Dead time is the number one reason raw screen recordings are unwatchable. A typical 30-minute coding session contains 10-15 minutes of dead time: waiting for builds, reading documentation, thinking with the cursor idle, scrolling through search results. Removing it manually takes hours. AI does it in seconds.

What Counts as "Dead Time"

Not all inactivity is dead time. VidNo classifies screen segments using multiple signals:

Definite Dead Time (always cut)

  • Long pauses with no activity: Cursor idle, no typing, no scrolling for 10+ seconds
  • Build/compile waiting: Terminal showing a progress bar or compilation output with no developer interaction
  • File browser navigation: Clicking through folders to find the right file (the result matters, the navigation does not)
  • Repeated trial-and-error: The same 5 attempts to fix a typo -- only the final fix is kept

Context-Dependent (sometimes kept)

  • Reading documentation: If the documentation directly informs the next code change, a compressed version is kept with narration explaining what was referenced
  • Debugging: If the debugging process is educational (demonstrates a technique), it is kept.

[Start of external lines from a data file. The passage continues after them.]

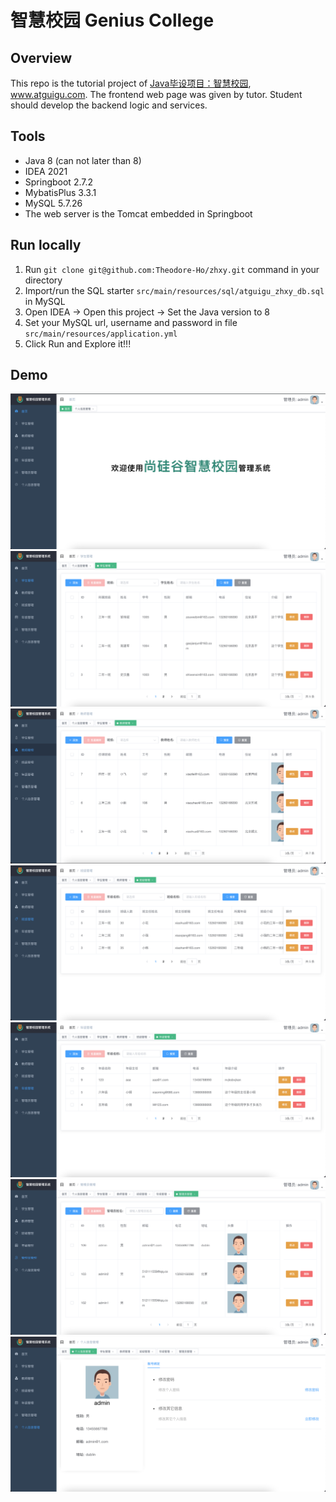 # 智慧校园 Genius College
## Overview
This repo is the tutorial project of [Java毕设项目：智慧校园](https://www.bilibili.com/video/BV1hS4y1H7at?p=1), www.atguigu.com. The frontend web page was given by tutor. Student should develop the backend logic and services.

## Tools
* Java 8 (can not later than 8)
* IDEA 2021
* Springboot 2.7.2
* MybatisPlus 3.3.1
* MySQL 5.7.26
* The web server is the Tomcat embedded in Springboot

## Run locally
1. Run `git clone git@github.com:Theodore-Ho/zhxy.git` command in your directory
2. Import/run the SQL starter `src/main/resources/sql/atguigu_zhxy_db.sql` in MySQL
3. Open IDEA -> Open this project -> Set the Java version to 8
4. Set your MySQL url, username and password in file `src/main/resources/application.yml`
5. Click Run and Explore it!!!

## Demo
![alt Home Page](https://github.com/Theodore-Ho/zhxy/blob/main/src/test/resources/Screenshot_2022-08-15_at_21.52.36.png)
![alt Student Manege](https://github.com/Theodore-Ho/zhxy/blob/main/src/test/resources/Screenshot_2022-08-15_at_21.53.15.png)
![alt Teacher Manege](https://github.com/Theodore-Ho/zhxy/blob/main/src/test/resources/Screenshot_2022-08-15_at_21.53.48.png)
![alt Class Manege](https://github.com/Theodore-Ho/zhxy/blob/main/src/test/resources/Screenshot_2022-08-15_at_21.54.01.png)
![alt Grade Manege](https://github.com/Theodore-Ho/zhxy/blob/main/src/test/resources/Screenshot_2022-08-15_at_21.54.10.png)
![alt Admin Manege](https://github.com/Theodore-Ho/zhxy/blob/main/src/test/resources/Screenshot_2022-08-15_at_21.54.23.png)
![alt Personal Info Edit](https://github.com/Theodore-Ho/zhxy/blob/main/src/test/resources/Screenshot_2022-08-15_at_21.54.33.png)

If it is just repeatedly running the same command, it is cut.
  • Thinking pauses: A short pause before a key decision can be compressed to 2-3 seconds with narration like "At this point, I needed to decide between..."

Not Dead Time (never cut)

  • Writing code: Every line of code typed is analyzed and potentially narrated
  • Running tests: Test output is valuable context, especially when tests pass after changes
  • Terminal commands: Commands show workflow and tool usage
  • Application switching that matters: Moving from editor to browser to verify the result

How VidNo Detects Dead Time

VidNo uses a multi-signal approach rather than simple silence detection:

  1. Frame differencing: Consecutive frames are compared. If less than 2% of pixels change over 5+ seconds, the segment is flagged as potentially dead.
  2. OCR change tracking: The text content of each frame is compared. No text changes = no meaningful action.
  3. Cursor tracking: Cursor position and movement patterns distinguish active coding from idle staring.
  4. Audio analysis: If you were narrating live, silence indicates dead time. If not, audio is not weighted heavily.
  5. Context awareness: VidNo knows that a terminal showing "running tests..." is a build process, not active development.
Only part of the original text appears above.